### DESCRIPTION OF THE TASK:
Check every line of the entries for "white", and copy the lines that hold it.

________________

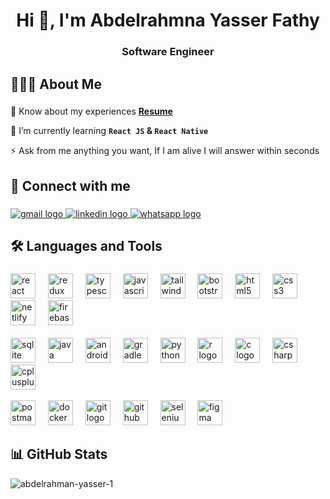 <h1 align="center">Hi 👋, I'm Abdelrahmna Yasser Fathy</h1>
<h3 align="center">Software Engineer</h3>

### 

<h2 align="left">👨🏻‍💻  About Me</h2>

###

🔭 Know about my experiences [**Resume**](https://flowcv.com/resume/92tbwssbh8)

🌱 I’m currently learning **`React JS` & `React Native`**

⚡ Ask from me anything you want, If I am alive I will answer within seconds

###

<h2 align="left">💬 Connect with me</h2>

###

<div align="left">
  <a href="mailto:abdelrahman.yasser.365@gmail.com" target="_blank">
    <img src="https://img.shields.io/badge/Gmail-D14836?style=for-the-badge&logo=gmail&logoColor=white" alt="gmail logo"  />
  </a>
  <a href="https://www.linkedin.com/in/abdelrahman-yasser-346491197/" target="_blank">
    <img src="https://img.shields.io/badge/linkedin-%230077B5.svg?style=for-the-badge&logo=linkedin&logoColor=white" alt="linkedin logo"  />
  </a>
  <a href="https://api.whatsapp.com/send?phone=+201019347297&text=Hi!😀" target="_blank">
    <img src="https://img.shields.io/badge/WhatsApp-25D366?style=for-the-badge&logo=whatsapp&logoColor=white" alt="whatsapp logo"  />
  </a>
</div>

###

<h2 align="left">🛠️ Languages and Tools</h2>

###

<div align="left">
</div>

###

<div align="left">
  <img src="https://skillicons.dev/icons?i=react" height="40" alt="react logo"  />
  <img width="12" />
  <img src="https://skillicons.dev/icons?i=redux" height="40" alt="redux logo"  />
  <img width="12" />
  <img src="https://skillicons.dev/icons?i=ts" height="40" alt="typescript logo"  />
  <img width="12" />
  <img src="https://skillicons.dev/icons?i=js" height="40" alt="javascript logo"  />
  <img width="12" />
  <img src="https://skillicons.dev/icons?i=tailwind" height="40" alt="tailwindcss logo"  />
  <img width="12" />
  <img src="https://skillicons.dev/icons?i=bootstrap" height="40" alt="bootstrap logo"  />
  <img width="12" />
  <img src="https://skillicons.dev/icons?i=html" height="40" alt="html5 logo"  />
  <img width="12" />
  <img src="https://skillicons.dev/icons?i=css" height="40" alt="css3 logo"  />
  <img width="12" />
  <img src="https://skillicons.dev/icons?i=netlify" height="40" alt="netlify logo"  />
  <img width="12" />
  <img src="https://skillicons.dev/icons?i=firebase" height="40" alt="firebase logo"  />
  <br /><br />
  <img src="https://skillicons.dev/icons?i=sqlite" height="40" alt="sqlite logo"  />
  <img width="12" />
  <img src="https://skillicons.dev/icons?i=java" height="40" alt="java logo"  />
  <img width="12" />
  <img src="https://cdn.jsdelivr.net/gh/devicons/devicon/icons/android/android-original.svg" height="40" alt="android logo"  />
  <img width="12" />
  <img src="https://skillicons.dev/icons?i=gradle" height="40" alt="gradle logo"  />
  <img width="12" />
  <img src="https://skillicons.dev/icons?i=py" height="40" alt="python logo"  />
  <img width="12" />
  <img src="https://skillicons.dev/icons?i=r" height="40" alt="r logo"  />
  <img width="12" />
  <img src="https://skillicons.dev/icons?i=c" height="40" alt="c logo"  />
  <img width="12" />
  <img src="https://skillicons.dev/icons?i=cs" height="40" alt="csharp logo"  />
  <img width="12" />
  <img src="https://skillicons.dev/icons?i=cpp" height="40" alt="cplusplus logo"  />
  <br /><br />
  <img src="https://skillicons.dev/icons?i=postman" height="40" alt="postman logo"  />
  <img width="12" />
  <img src="https://skillicons.dev/icons?i=docker" height="40" alt="docker logo"  />
  <img width="12" />
  <img src="https://skillicons.dev/icons?i=git" height="40" alt="git logo"  />
  <img width="12" />
  <img src="https://skillicons.dev/icons?i=github" height="40" alt="github logo"  />
  <img width="12" />
  <img src="https://skillicons.dev/icons?i=selenium" height="40" alt="selenium logo"  />
  <img width="12" />
  <img src="https://skillicons.dev/icons?i=figma" height="40" alt="figma logo"  />
</div>

###



<h2 align="left">📊 GitHub Stats</h2>
<img align="center" src="https://github-readme-stats.vercel.app/api?username=abdelrahman-yasser-1&theme=dark&show_icons=true&locale=en" alt="abdelrahman-yasser-1" />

________________

### EXERCISE ANSWER:
    <img src="https://img.shields.io/badge/Gmail-D14836?style=for-the-badge&logo=gmail&logoColor=white" alt="gmail logo"  />
    <img src="https://img.shields.io/badge/linkedin-%230077B5.svg?style=for-the-badge&logo=linkedin&logoColor=white" alt="linkedin logo"  />
    <img src="https://img.shields.io/badge/WhatsApp-25D366?style=for-the-badge&logo=whatsapp&logoColor=white" alt="whatsapp logo"  />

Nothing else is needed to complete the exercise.